Paul told conservative radio personality Sean Hannity on Tuesday he worried people would throw beer on him at the picnic hosted by St. Jerome Parish in a tiny farming community.
Parishioners complained that Paul's comments created a false perception of the event. Beer isn't served at the picnic, and alcohol sales are illegal in the community.
The picnic is a church fundraiser and attracts Kentucky politicians who want to glad-hand with attendees and deliver stump speeches.
Even someone usually clueless and lazy Politico reporters are starting to speculate that Rand Paul doesn't know much about his adopted state, insinuating that he probably could represent Texas better than Kentucky.
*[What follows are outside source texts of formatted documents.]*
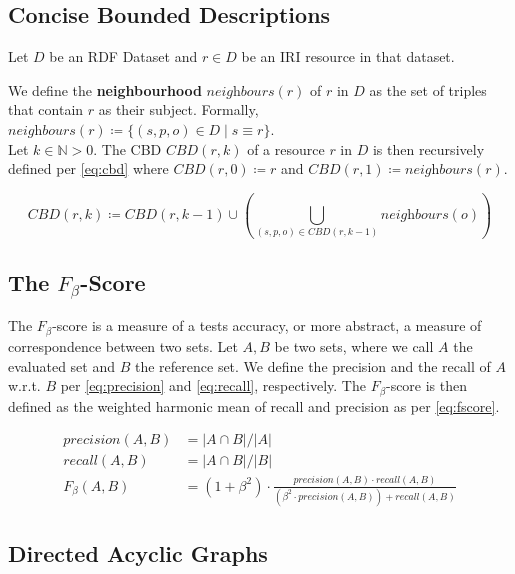 \subsection{Concise Bounded Descriptions}

Let $D$ be an \ac{RDF} Dataset and $r\in D$ be an \ac{IRI} resource in that dataset.

We define the \textbf{neighbourhood} $\textit{neighbours}(r)$ of $r$ in $D$ as the set of triples that contain $r$ as their subject.
Formally, $\textit{neighbours}(r) \coloneq \{ (s, p, o) \in D \mid s \equiv r \}$.\\

Let $k\in\mathbb{N} > 0$.
The \ac{CBD} $\textit{CBD}(r, k)$ of a resource $r$ in $D$ is then recursively defined per \autoref{eq:cbd} where $\textit{CBD}(r, 0) \coloneq r$ and $\textit{CBD}(r, 1) \coloneq \textit{neighbours}(r)$.

\begin{equation}
  \textit{CBD}(r, k) \coloneq \textit{CBD}(r, k-1) \cup \left( \bigcup_{(s, p, o) \in \textit{CBD}(r, k-1)} \textit{neighbours}(o) \right)
  \label{eq:cbd}
\end{equation}

\subsection{The \texorpdfstring{$F_\beta$}{F-beta}-Score}
The $F_\beta$-score is a measure of a tests accuracy, or more abstract, a measure of correspondence between two sets.
Let $A, B$ be two sets, where we call $A$ the evaluated set and $B$ the reference set.
We define the precision and the recall of $A$ w.r.t. $B$ per \autoref{eq:precision} and \autoref{eq:recall}, respectively.
The $F_\beta$-score is then defined as the weighted harmonic mean of recall and precision as per \autoref{eq:fscore}.

\begin{align}
\textit{precision}(A,B) & = |A\cap B|/|A| \label{eq:precision} \\
\textit{recall}(A,B) & = |A\cap B|/|B| \label{eq:recall} \\ 
 F_\beta(A,B) & =  (1 + \beta^2) \cdot \frac{\textit{precision}(A,B) \cdot \textit{recall}(A,B)}{(\beta^2 \cdot \textit{precision}(A,B)) + \textit{recall}(A,B)}  \label{eq:fscore}
\end{align}


\subsection{Directed Acyclic Graphs}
In talking to both Republicans and Democrats at Fancy Farm, I found bipartisan wonder at just how foreign Rand Paul is to Kentucky's treasured cultural and political traditions. He's much more interested in, and comfortable with, discussing 20,000-foot national issues than his own state. Given the environment this year, Paul's unfamiliarity with the state may not matter-- but it has the Kentucky political class buzzing.
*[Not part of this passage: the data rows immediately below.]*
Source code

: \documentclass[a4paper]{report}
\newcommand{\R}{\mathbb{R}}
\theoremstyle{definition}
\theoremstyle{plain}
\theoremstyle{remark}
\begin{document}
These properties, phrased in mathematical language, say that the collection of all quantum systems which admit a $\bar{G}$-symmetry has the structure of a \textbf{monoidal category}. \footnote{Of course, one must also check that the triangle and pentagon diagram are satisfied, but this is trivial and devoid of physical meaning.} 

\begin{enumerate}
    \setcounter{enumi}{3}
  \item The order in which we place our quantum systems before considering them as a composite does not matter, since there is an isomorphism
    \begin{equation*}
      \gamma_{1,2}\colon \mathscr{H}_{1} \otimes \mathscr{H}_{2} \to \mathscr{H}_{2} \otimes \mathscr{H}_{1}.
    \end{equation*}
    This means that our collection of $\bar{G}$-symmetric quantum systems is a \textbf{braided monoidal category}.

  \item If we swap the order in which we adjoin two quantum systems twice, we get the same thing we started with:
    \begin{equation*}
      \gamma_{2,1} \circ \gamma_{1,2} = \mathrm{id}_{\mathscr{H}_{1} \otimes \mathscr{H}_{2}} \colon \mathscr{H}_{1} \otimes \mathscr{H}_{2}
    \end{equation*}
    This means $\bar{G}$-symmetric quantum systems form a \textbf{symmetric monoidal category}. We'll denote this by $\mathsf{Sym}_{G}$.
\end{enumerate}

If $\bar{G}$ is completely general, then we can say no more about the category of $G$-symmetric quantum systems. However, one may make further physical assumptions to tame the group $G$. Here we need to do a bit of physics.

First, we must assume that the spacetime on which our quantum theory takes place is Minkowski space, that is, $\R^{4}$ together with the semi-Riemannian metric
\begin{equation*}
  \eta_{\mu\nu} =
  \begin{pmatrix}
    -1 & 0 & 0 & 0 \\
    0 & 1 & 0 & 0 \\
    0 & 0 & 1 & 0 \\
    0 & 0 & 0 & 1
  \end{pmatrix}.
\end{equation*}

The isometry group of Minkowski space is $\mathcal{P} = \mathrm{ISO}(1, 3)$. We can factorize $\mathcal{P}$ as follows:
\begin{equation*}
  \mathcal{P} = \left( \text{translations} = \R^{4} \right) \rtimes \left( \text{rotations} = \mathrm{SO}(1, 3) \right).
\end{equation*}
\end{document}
The most striking example may have been the lede in the Details mag profile of Paul in which he was uncertain about why the town of Harlan-- home to epic labor battles-- was famous and suggested wrongly to the reporter that the nearby town of Hazard was the model for the fictional Dukes of Hazzard.
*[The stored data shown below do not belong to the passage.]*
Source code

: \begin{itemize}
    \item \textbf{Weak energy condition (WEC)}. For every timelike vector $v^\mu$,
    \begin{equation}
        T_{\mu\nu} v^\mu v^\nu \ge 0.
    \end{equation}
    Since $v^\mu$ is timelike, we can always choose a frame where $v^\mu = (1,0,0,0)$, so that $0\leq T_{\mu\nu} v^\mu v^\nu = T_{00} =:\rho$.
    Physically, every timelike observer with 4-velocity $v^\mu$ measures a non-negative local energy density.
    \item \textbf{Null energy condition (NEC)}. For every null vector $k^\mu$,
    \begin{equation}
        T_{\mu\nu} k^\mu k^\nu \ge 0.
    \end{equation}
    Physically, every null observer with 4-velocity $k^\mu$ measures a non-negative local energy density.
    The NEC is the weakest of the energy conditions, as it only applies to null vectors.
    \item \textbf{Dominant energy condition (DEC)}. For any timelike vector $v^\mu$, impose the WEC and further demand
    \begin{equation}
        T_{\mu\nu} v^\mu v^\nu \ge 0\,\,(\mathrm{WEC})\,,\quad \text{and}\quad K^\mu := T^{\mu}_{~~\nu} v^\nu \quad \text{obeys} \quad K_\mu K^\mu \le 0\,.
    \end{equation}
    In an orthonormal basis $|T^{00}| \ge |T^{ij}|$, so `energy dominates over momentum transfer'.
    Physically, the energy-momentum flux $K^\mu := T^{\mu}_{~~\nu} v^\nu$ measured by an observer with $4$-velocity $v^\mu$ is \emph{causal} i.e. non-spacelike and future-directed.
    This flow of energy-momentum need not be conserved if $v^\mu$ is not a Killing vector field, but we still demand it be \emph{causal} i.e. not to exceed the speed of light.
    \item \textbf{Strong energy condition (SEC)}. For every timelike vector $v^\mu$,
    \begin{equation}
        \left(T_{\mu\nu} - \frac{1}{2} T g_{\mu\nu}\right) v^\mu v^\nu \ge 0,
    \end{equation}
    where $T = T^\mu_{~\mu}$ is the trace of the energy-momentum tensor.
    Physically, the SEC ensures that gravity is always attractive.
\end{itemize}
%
Meanwhile, Rand Paul, who's never held public office, is racking up quite a record for Kentucky voters to consider:
- he hosted his primary victory at a private exclusive country club - flip-flopped on the Community Reinvestment Act, condemning it, proving not to understand it, apologizing and then embracing it... grumpily - disparaged the Americans With Disabilities Act, proving he had never even read it or understood the first thing about it - pledged to not take money from Establishment Republicans who voted for TARP and then greedily started accepting the money once he won the primary and they were willing to give him the cash - misrepresented his education and his certification to work as an eye doctor - he calls Social Security a Ponzi scheme and Medicare "socialism" (but opposes cuts to the Medicare reimbursement he receives as a physician) - he said if elected, he wants to form a “Tea Party Caucus” in the Senate like Michele Bachmann’s House version - he proposed the “tough love” of cutting unemployment benefits to “get back to work and allow the economy to get started again” - signed on as a booster of mountaintop removal mining to please the big coal mining PAC - to make sure to get the maximum contributions from the mine owners, he even said Kentucky miners don't need regulatory protection because they're all such rational actors that they won't work for unsafe mines.
On top of that, he's leaving people with the impression he's flipped his wig-- which could well be made out of hemp!